▸ Stored data
[Start of Attachment]
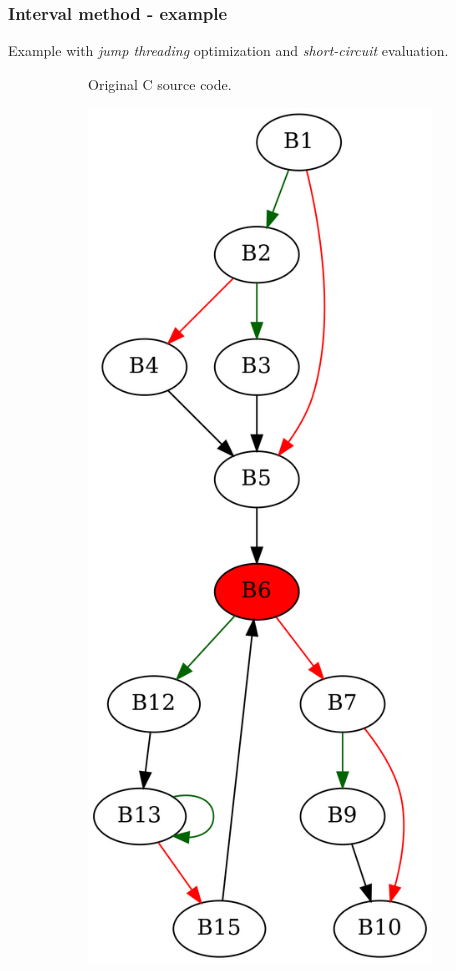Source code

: \documentclass[aspectratio=1610]{beamer}
\begin{document}
\begin{frame}[noframenumbering]
	\frametitle{Interval method - example}
	Example with \textit{jump threading} optimization and \textit{short-circuit} evaluation.
	\begin{figure}[htbp]
		\centering
		\begin{subfigure}[b]{0.30\textwidth}
			\centering
			
			\caption{Original C source code.}
		\end{subfigure}
		\begin{subfigure}[b]{0.50\textwidth}
			\centering
			\includegraphics[height=0.6\paperheight]{inc/methods/interval/example/sample/f_0003b.png}

\end{subfigure}
\end{figure}
\end{frame}
\end{document}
[End of Attachment]
▸ Problem
Please return every record above exactly, but leave out the pictures.

▸ Answer space
Source code

: \documentclass[aspectratio=1610]{beamer}
\begin{document}
\begin{frame}[noframenumbering]
	\frametitle{Interval method - example}
	Example with \textit{jump threading} optimization and \textit{short-circuit} evaluation.
	\begin{figure}[htbp]
		\centering
		\begin{subfigure}[b]{0.30\textwidth}
			\centering
			
			\caption{Original C source code.}
		\end{subfigure}
		\begin{subfigure}[b]{0.50\textwidth}
			\centering
			\includegraphics[height=0.6\paperheight]{inc/methods/interval/example/sample/f_0003b.png}

\end{subfigure}
\end{figure}
\end{frame}
\end{document}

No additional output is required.